## What to do
Starting at the first line of the entries below, output every line exactly, up to and including the line with "- (Translated Content)[linktotranslatedcontent]".

## Data under study
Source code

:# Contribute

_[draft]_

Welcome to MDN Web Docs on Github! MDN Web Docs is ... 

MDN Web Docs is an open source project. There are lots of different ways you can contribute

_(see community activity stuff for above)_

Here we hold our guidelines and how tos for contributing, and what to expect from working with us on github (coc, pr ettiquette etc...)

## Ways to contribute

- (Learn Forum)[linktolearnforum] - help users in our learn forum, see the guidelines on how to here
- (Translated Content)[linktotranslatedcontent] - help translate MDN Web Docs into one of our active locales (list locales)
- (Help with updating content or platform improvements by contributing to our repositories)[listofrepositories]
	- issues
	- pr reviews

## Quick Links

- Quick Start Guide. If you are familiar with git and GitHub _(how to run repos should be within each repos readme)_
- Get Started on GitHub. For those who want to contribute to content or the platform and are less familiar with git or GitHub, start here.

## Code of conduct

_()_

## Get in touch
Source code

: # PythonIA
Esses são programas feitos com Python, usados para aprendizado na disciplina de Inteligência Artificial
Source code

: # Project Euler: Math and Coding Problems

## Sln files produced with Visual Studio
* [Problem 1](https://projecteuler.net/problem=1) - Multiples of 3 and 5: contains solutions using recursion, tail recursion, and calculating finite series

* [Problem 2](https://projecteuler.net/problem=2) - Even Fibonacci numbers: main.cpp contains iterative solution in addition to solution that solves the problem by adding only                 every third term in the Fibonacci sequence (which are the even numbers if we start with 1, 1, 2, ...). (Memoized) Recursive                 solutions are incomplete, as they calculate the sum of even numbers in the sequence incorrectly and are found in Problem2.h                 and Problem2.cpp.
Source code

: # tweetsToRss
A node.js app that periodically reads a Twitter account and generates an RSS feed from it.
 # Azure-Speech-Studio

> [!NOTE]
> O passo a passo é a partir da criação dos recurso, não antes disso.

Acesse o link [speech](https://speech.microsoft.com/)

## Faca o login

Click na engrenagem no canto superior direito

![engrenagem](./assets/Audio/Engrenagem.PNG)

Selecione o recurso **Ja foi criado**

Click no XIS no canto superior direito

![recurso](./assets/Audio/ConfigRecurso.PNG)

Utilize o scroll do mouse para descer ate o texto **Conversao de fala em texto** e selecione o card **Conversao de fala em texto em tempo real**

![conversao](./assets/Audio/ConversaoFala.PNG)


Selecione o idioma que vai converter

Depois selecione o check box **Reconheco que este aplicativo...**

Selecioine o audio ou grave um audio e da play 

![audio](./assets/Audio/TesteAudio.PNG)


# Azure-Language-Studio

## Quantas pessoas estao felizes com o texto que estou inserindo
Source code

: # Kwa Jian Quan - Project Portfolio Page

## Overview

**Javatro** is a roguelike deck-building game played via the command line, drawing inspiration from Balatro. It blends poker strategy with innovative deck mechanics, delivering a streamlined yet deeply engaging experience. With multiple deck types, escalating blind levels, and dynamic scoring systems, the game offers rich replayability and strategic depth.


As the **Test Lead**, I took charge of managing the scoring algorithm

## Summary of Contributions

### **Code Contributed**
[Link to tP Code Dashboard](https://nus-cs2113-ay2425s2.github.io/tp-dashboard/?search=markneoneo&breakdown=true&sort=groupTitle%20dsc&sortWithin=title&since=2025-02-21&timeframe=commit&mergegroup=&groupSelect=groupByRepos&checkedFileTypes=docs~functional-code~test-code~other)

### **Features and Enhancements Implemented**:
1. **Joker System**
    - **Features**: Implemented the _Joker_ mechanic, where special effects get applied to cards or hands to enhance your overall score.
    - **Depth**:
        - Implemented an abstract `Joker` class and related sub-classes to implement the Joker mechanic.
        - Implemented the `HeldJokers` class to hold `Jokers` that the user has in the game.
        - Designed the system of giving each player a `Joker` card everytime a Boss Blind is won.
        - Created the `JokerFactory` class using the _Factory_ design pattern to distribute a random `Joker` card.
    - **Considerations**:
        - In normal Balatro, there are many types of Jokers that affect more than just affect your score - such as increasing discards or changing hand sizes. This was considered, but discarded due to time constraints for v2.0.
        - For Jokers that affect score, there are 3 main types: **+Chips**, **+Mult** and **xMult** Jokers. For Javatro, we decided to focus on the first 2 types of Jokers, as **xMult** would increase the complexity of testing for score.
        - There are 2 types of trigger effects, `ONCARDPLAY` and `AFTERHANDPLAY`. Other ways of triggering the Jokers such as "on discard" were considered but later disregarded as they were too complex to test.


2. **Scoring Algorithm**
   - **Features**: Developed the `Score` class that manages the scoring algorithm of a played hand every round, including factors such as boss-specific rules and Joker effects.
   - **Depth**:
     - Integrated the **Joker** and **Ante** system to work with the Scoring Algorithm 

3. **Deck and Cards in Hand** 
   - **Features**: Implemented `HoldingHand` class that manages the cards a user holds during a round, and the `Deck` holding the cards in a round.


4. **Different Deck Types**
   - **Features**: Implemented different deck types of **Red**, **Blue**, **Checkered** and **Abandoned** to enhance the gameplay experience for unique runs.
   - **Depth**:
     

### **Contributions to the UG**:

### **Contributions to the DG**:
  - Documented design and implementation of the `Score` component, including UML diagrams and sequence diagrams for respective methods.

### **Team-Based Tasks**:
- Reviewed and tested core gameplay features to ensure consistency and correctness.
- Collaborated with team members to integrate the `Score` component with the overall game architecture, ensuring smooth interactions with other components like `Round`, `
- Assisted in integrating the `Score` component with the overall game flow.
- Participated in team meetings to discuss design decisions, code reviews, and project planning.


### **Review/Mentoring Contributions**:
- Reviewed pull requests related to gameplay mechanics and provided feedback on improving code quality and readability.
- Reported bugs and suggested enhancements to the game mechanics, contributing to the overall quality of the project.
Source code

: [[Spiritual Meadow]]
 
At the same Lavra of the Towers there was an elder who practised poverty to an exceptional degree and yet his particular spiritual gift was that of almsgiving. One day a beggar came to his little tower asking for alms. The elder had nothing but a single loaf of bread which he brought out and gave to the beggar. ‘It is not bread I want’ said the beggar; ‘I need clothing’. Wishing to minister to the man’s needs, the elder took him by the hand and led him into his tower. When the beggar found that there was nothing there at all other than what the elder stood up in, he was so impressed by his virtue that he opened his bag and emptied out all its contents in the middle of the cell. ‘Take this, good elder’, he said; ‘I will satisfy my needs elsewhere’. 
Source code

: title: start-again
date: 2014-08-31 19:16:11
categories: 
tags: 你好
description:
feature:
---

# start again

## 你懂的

## Written answer
Source code

:# Contribute

_[draft]_

Welcome to MDN Web Docs on Github! MDN Web Docs is ... 

MDN Web Docs is an open source project. There are lots of different ways you can contribute

_(see community activity stuff for above)_

Here we hold our guidelines and how tos for contributing, and what to expect from working with us on github (coc, pr ettiquette etc...)

## Ways to contribute

- (Learn Forum)[linktolearnforum] - help users in our learn forum, see the guidelines on how to here
- (Translated Content)[linktotranslatedcontent] - help translate MDN Web Docs into one of our active locales (list locales)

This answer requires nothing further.